Che cosa ha comportato l'aver condiviso tutto questo? Se ognuno di noi è solo ad affrontare le avversità che il destino gli serba, cosa accade a una comunità che deve misurarsi con un "dopo" di questa portata, quali sono le dinamiche di confronto tra le persone che si ritrovano a cercare risposte e soluzioni a un problema che, in diversa misura, le coinvolge tutte?


Chi ha il vizio di guardare il prossimo che incontra per la strada, molto spesso osserva con un'attenzione simile anche i luoghi che percorre. Chi poi utilizza una macchina fotografica per approfondire questa osservazione, lavora in fondo in modo simile a chi, munito di registratore, seleziona frammenti di pensiero da rielaborare in seguito, grazie a una presa di distanza dal momento che li ha generati. Si raccolgono tracce, cercando di identificare un percorso, si individuano analogie, dissonanze ed elementi capaci di entrare in sinergia con qualcosa che abbiamo già visto.

Ma, all'interno delle ricerche che ognuno di noi conduce, stabilendo regole proprie, raccogliendo immagini che diventano o meno parti di un progetto, che cos'è che attrae la nostra attenzione? Ha qualcosa a che fare con il nostro metabolismo, c'entra in qualche misura con ciò di cui la nutriamo, questa attenzione?

E ha ancora un senso, nell'era di Instagram, fare della fotografia il proprio mestiere, raccogliere immagini o meglio lasciarle dietro sé come i sassi di Pollicino, registrare quanto siamo in grado di vedere, e provare a costruire un ordine che renda possibile ad altri avventurarsi nel processo del pensiero che le ha generate?


Dal 20 al 26 settembre 2013 più di cinquanta fotografi, provenendo da tutta l'Italia, si sono dati appuntamento a L'Aquila per partecipare a "Confotografia" (www.confotografia.net). Sono arrivati senza avere un incarico, ognuno a proprie spese, per partecipare a un progetto completamente autofinanziato, organizzato da due associazioni di fotografi. Il programma che li ha convinti a partire prevedeva un laboratorio residenziale, per la "sperimentazione di un metodo di indagine del territorio basato sullo scambio di conoscenze tra fotografi e cittadini".1

Un primo sopralluogo collettivo, un seminario con esperti di varie discipline per offrire spunti di lettura a partire da punti di vista eterogenei, e poi ogni partecipante è stato associato a una "guida" locale: un cittadino aquilano disponibile a introdurre il fotografo alla sua conoscenza quotidiana e ravvicinata del territorio. Una fotografia "al servizio", dunque, che cerca radici di consapevolezza nella naturale capacità di osservazione, che vuole nutrire di elementi di conoscenza le proprie scelte interpretative . È a partire dall'intuizione di Goethe per cui "l'occhio vede quel che la mente conosce" che è nata l'idea di creare questa liaisontra fotografi e "guide" locali, e di coinvolgere alcuni esperti capaci di sezionare un territorio in cui la rapida stratificazione dei segni ostruisce la lettura, tracciando dei percorsi accessibili anche a chi arriva da lontano.

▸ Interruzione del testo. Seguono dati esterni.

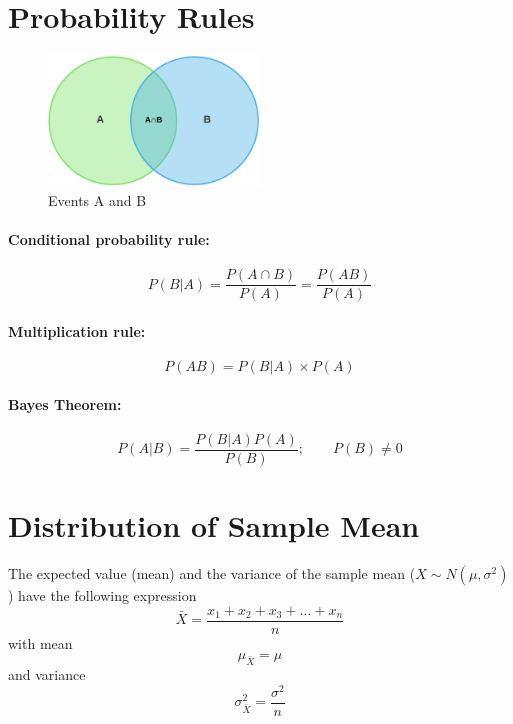 \documentclass{article}
\begin{document}
\section{Probability Rules}

\begin{figure}[h!]
    \centering
    \includegraphics[width=0.5\textwidth]{img/venn.png}
    \caption{Events A and B}
    \label{fig:venn}
\end{figure}

\paragraph{Conditional probability rule:}
\begin{equation}
    P(B|A)=\frac{P(A\cap B)}{P(A)}=\frac{P(AB)}{P(A)}
\end{equation}

\paragraph{Multiplication rule:}
\begin{equation}
    P(AB)=P(B|A)\times P(A)
\end{equation}

\paragraph{Bayes Theorem:}
\begin{equation}
    P(A|B)=\frac{P(B|A)P(A)}{P(B)}; \qquad P(B)\neq 0
\end{equation}

\section{Distribution of Sample Mean}

The expected value (mean) and the variance of the sample mean ($X\sim N(\mu, \sigma^2)$) have the following expression
\begin{equation}
    \bar{X}=\frac{x_1+x_2+x_3+\ldots+x_n}{n}
\end{equation}
with mean
\begin{equation}
    \mu_{\bar{X}}=\mu
\end{equation}
and variance
\begin{equation}
    \sigma^2_{\bar{X}}=\frac{\sigma^2}{n}
\end{equation}
\end{document}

"Confotografia" nasce come esigenza di confronto tra fotografi che trovano nei limiti dello sviluppo professionale - i limiti di una crisi culturale che coinvolge molti settori, e che viene accelerata dai mutamenti di "supporto" - lo stimolo a mettere in discussione gli ambiti in cui operano. Fotografi abituati a considerare il proprio lavoro come parte di un processo interpretativo; professionisti che nelle loro rappresentazioni degli spazi cercano un ordine che ne consenta la lettura, che registrano pieni e vuoti all'interno di frammenti bidimensionali, collocati nel tempo. Che guardano al lavoro di chi esplora il visibile a partire dalle storie individuali come un complemento necessario, la ri-connessione imprescindibile tra un contenitore e un contenuto che ha subìto una frattura di senso.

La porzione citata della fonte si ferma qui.